- **TASK DIRECTIONS**
Once the records below have been read, copy them all out exactly.

***** INPUT

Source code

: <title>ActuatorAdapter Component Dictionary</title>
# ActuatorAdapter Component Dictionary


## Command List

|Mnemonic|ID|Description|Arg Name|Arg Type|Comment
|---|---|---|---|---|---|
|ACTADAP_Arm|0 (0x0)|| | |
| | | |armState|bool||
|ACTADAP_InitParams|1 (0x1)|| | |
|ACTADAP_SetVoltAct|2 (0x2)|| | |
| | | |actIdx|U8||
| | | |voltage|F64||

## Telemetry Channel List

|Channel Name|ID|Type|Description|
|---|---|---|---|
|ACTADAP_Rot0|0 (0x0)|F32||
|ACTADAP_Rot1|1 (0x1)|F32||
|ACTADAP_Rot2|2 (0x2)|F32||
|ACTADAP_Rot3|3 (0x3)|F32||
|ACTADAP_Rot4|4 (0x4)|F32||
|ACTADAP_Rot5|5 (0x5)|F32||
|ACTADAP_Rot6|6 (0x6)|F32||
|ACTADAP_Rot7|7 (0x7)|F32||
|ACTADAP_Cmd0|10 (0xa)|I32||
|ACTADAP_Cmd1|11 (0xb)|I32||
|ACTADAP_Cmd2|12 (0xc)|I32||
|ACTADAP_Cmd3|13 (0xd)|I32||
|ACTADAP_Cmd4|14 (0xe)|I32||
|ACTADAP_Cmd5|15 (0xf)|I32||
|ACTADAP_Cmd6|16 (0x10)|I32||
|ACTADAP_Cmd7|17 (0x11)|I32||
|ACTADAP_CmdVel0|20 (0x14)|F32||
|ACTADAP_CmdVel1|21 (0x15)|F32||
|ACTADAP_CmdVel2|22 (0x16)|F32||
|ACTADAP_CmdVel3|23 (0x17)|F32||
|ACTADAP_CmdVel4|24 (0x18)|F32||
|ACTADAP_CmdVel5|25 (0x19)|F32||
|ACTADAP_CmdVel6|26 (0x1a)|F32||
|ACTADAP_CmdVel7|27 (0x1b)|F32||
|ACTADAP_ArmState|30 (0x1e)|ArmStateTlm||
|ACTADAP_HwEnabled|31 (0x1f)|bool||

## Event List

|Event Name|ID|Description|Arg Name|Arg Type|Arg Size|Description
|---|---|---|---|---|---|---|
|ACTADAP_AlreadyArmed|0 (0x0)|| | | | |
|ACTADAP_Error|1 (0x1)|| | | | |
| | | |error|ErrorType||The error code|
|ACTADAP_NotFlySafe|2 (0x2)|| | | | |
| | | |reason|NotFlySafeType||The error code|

**********

- **EXERCISE ANSWER**
Source code

: <title>ActuatorAdapter Component Dictionary</title>
# ActuatorAdapter Component Dictionary


## Command List

|Mnemonic|ID|Description|Arg Name|Arg Type|Comment
|---|---|---|---|---|---|
|ACTADAP_Arm|0 (0x0)|| | |
| | | |armState|bool||
|ACTADAP_InitParams|1 (0x1)|| | |
|ACTADAP_SetVoltAct|2 (0x2)|| | |
| | | |actIdx|U8||
| | | |voltage|F64||

## Telemetry Channel List

|Channel Name|ID|Type|Description|
|---|---|---|---|
|ACTADAP_Rot0|0 (0x0)|F32||
|ACTADAP_Rot1|1 (0x1)|F32||
|ACTADAP_Rot2|2 (0x2)|F32||
|ACTADAP_Rot3|3 (0x3)|F32||
|ACTADAP_Rot4|4 (0x4)|F32||
|ACTADAP_Rot5|5 (0x5)|F32||
|ACTADAP_Rot6|6 (0x6)|F32||
|ACTADAP_Rot7|7 (0x7)|F32||
|ACTADAP_Cmd0|10 (0xa)|I32||
|ACTADAP_Cmd1|11 (0xb)|I32||
|ACTADAP_Cmd2|12 (0xc)|I32||
|ACTADAP_Cmd3|13 (0xd)|I32||
|ACTADAP_Cmd4|14 (0xe)|I32||
|ACTADAP_Cmd5|15 (0xf)|I32||
|ACTADAP_Cmd6|16 (0x10)|I32||
|ACTADAP_Cmd7|17 (0x11)|I32||
|ACTADAP_CmdVel0|20 (0x14)|F32||
|ACTADAP_CmdVel1|21 (0x15)|F32||
|ACTADAP_CmdVel2|22 (0x16)|F32||
|ACTADAP_CmdVel3|23 (0x17)|F32||
|ACTADAP_CmdVel4|24 (0x18)|F32||
|ACTADAP_CmdVel5|25 (0x19)|F32||
|ACTADAP_CmdVel6|26 (0x1a)|F32||
|ACTADAP_CmdVel7|27 (0x1b)|F32||
|ACTADAP_ArmState|30 (0x1e)|ArmStateTlm||
|ACTADAP_HwEnabled|31 (0x1f)|bool||

## Event List

|Event Name|ID|Description|Arg Name|Arg Type|Arg Size|Description
|---|---|---|---|---|---|---|
|ACTADAP_AlreadyArmed|0 (0x0)|| | | | |
|ACTADAP_Error|1 (0x1)|| | | | |
| | | |error|ErrorType||The error code|
|ACTADAP_NotFlySafe|2 (0x2)|| | | | |
| | | |reason|NotFlySafeType||The error code|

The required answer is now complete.